* [Problem to solve]: Lines in which "wireguard" appears should be pulled from the data below.
*** Data records Section Begins ***
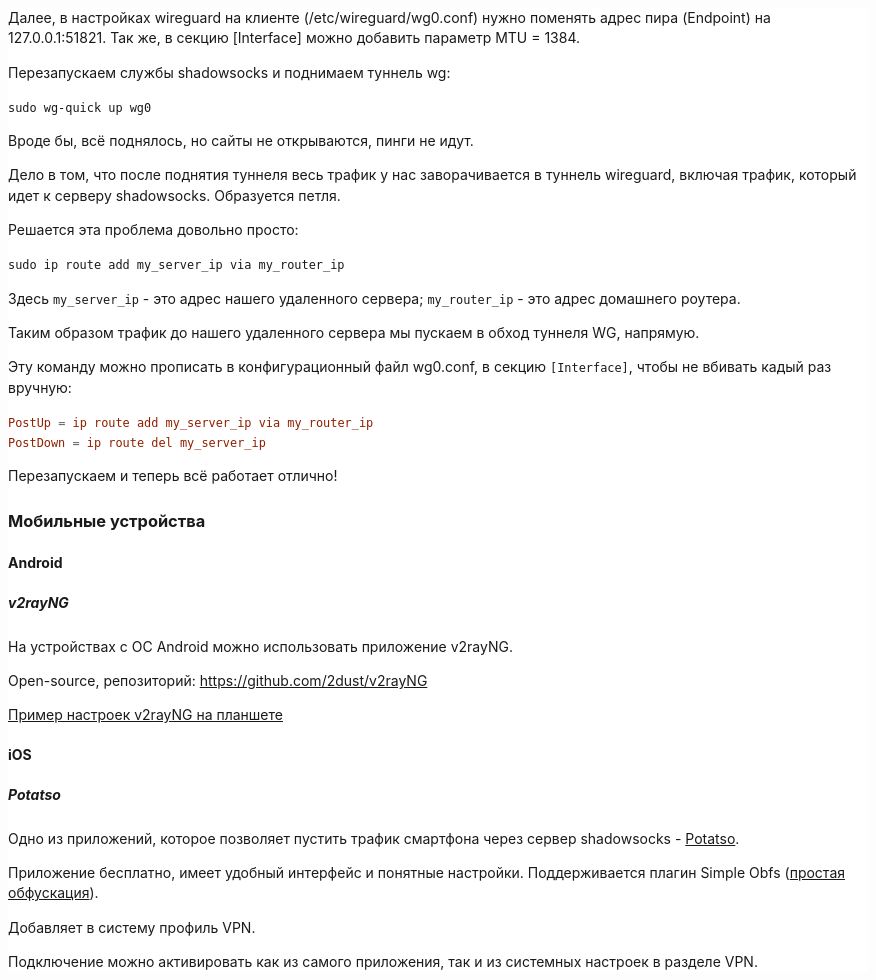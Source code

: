 Далее, в настройках wireguard на клиенте (/etc/wireguard/wg0.conf) нужно поменять адрес пира (Endpoint) на 127.0.0.1:51821. Так же, в секцию [Interface] можно добавить параметр MTU = 1384.

Перезапускаем службы shadowsocks и поднимаем туннель wg:

`sudo wg-quick up wg0`

Вроде бы, всё поднялось, но сайты не открываются, пинги не идут.

Дело в том, что после поднятия туннеля весь трафик у нас заворачивается в туннель wireguard, включая трафик, который идет к серверу shadowsocks. Образуется петля.

Решается эта проблема довольно просто:

`sudo ip route add my_server_ip via my_router_ip`

Здесь `my_server_ip` - это адрес нашего удаленного сервера; `my_router_ip` - это адрес домашнего роутера.

Таким образом трафик до нашего удаленного сервера мы пускаем в обход туннеля WG, напрямую.

Эту команду можно прописать в конфигурационный файл wg0.conf, в секцию `[Interface]`, чтобы не вбивать кадый раз вручную:

```conf
PostUp = ip route add my_server_ip via my_router_ip
PostDown = ip route del my_server_ip
```

Перезапускаем и теперь всё работает отлично!

### Мобильные устройства

#### Android

##### v2rayNG

На устройствах с ОС Android можно использовать приложение v2rayNG.

Open-source, репозиторий: <https://github.com/2dust/v2rayNG>

[Пример настроек v2rayNG на планшете](https://howto.yggno.de/_media/shadowsocks:andr_v2rayng_ss.png?w=600&tok=b20a09)

#### iOS

##### Potatso

Одно из приложений, которое позволяет пустить трафик смартфона через сервер shadowsocks - [Potatso](https://apps.apple.com/ru/app/potatso/id1239860606).

Приложение бесплатно, имеет удобный интерфейс и понятные настройки. Поддерживается плагин Simple Obfs ([простая обфускация](https://ru.wikipedia.org/wiki/%D0%9E%D0%B1%D1%84%D1%83%D1%81%D0%BA%D0%B0%D1%86%D0%B8%D1%8F_(%D0%BF%D1%80%D0%BE%D0%B3%D1%80%D0%B0%D0%BC%D0%BC%D0%BD%D0%BE%D0%B5_%D0%BE%D0%B1%D0%B5%D1%81%D0%BF%D0%B5%D1%87%D0%B5%D0%BD%D0%B8%D0%B5))).

Добавляет в систему профиль VPN.

Подключение можно активировать как из самого приложения, так и из системных настроек в разделе VPN.
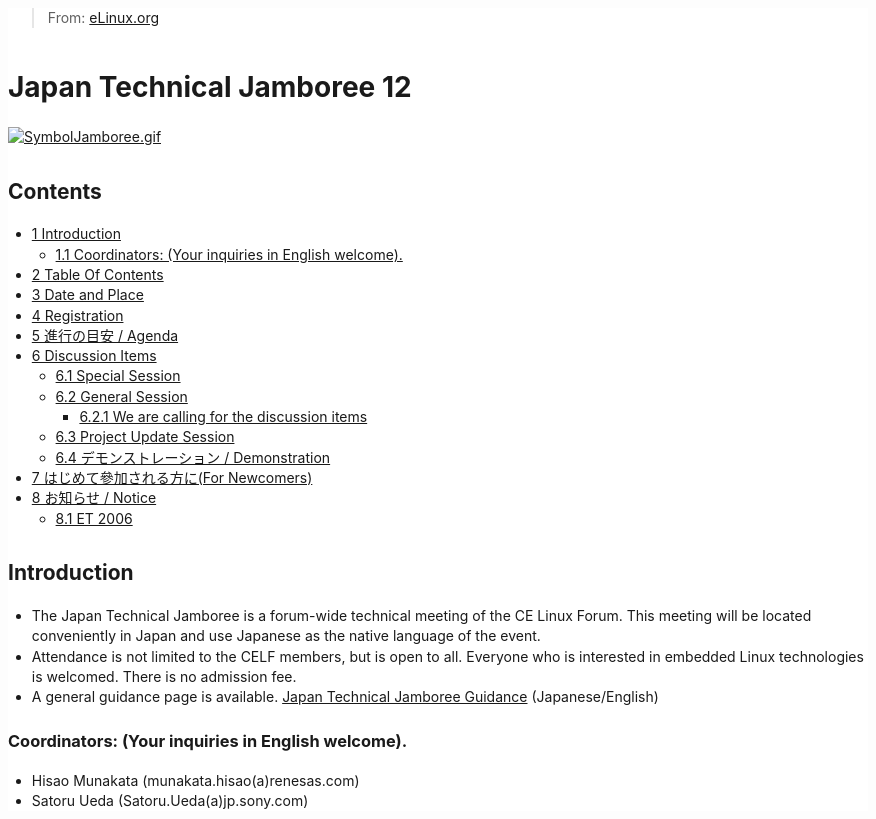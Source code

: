 > From: [eLinux.org](http://eLinux.org/Japan_Technical_Jamboree_12 "http://eLinux.org/Japan_Technical_Jamboree_12")


# Japan Technical Jamboree 12



[![SymbolJamboree.gif](http://eLinux.org/images/f/fd/SymbolJamboree.gif)](http://eLinux.org/File:SymbolJamboree.gif)

## Contents

-   [1 Introduction](#introduction)
    -   [1.1 Coordinators: (Your inquiries in English
        welcome).](#coordinators-your-inquiries-in-english-welcome)
-   [2 Table Of Contents](#table-of-contents)
-   [3 Date and Place](#date-and-place)
-   [4 Registration](#registration)
-   [5 進行の目安 /
    Agenda](#-e9.80.b2.e8.a1.8c.e3.81.ae.e7.9b.ae.e5.ae-89-agenda)
-   [6 Discussion Items](#discussion-items)
    -   [6.1 Special Session](#special-session)
    -   [6.2 General Session](#general-session)
        -   [6.2.1 We are calling for the discussion
            items](#we-are-calling-for-the-discussion-items)
    -   [6.3 Project Update Session](#project-update-session)
    -   [6.4 デモンストレーション /
        Demonstration](#-e3.83.87.e3.83.a2.e3.83.b3.e3.82.b9.e3.83.88.e3.83.ac.e3.83.bc.e3.82.b7.e3.83.a7.e3.83-b3-demonstration)
-   [7 はじめて參加される方に(For
    Newcomers)](#-e3.81.af.e3.81.98.e3.82.81.e3.81.a6.e5.8f.82.e5.8a.a0.e3.81.95.e3.82.8c.e3.82.8b.e6.96.b9.e3.81-ab-for-newcomers)
-   [8 お知らせ /
    Notice](#-e3.81.8a.e7.9f.a5.e3.82.89.e3.81-9b-notice)
    -   [8.1 ET 2006](#et-2006)

## Introduction

-   The Japan Technical Jamboree is a forum-wide technical meeting of
    the CE Linux Forum. This meeting will be located conveniently in
    Japan and use Japanese as the native language of the event.
-   Attendance is not limited to the CELF members, but is open to all.
    Everyone who is interested in embedded Linux technologies is
    welcomed. There is no admission fee.
-   A general guidance page is available. [Japan Technical Jamboree
    Guidance](http://eLinux.org/Japan_Technical_Jamboree_Guidance "Japan Technical Jamboree Guidance")
    (Japanese/English)

### Coordinators: (Your inquiries in English welcome).

-   Hisao Munakata (munakata.hisao(a)renesas.com)
-   Satoru Ueda (Satoru.Ueda(a)jp.sony.com)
*** Data records Section Ends ***
* [Written solution]:
: Далее, в настройках wireguard на клиенте (/etc/wireguard/wg0.conf) нужно поменять адрес пира (Endpoint) на 127.0.0.1:51821. Так же, в секцию [Interface] можно добавить параметр MTU = 1384.
Дело в том, что после поднятия туннеля весь трафик у нас заворачивается в туннель wireguard, включая трафик, который идет к серверу shadowsocks. Образуется петля.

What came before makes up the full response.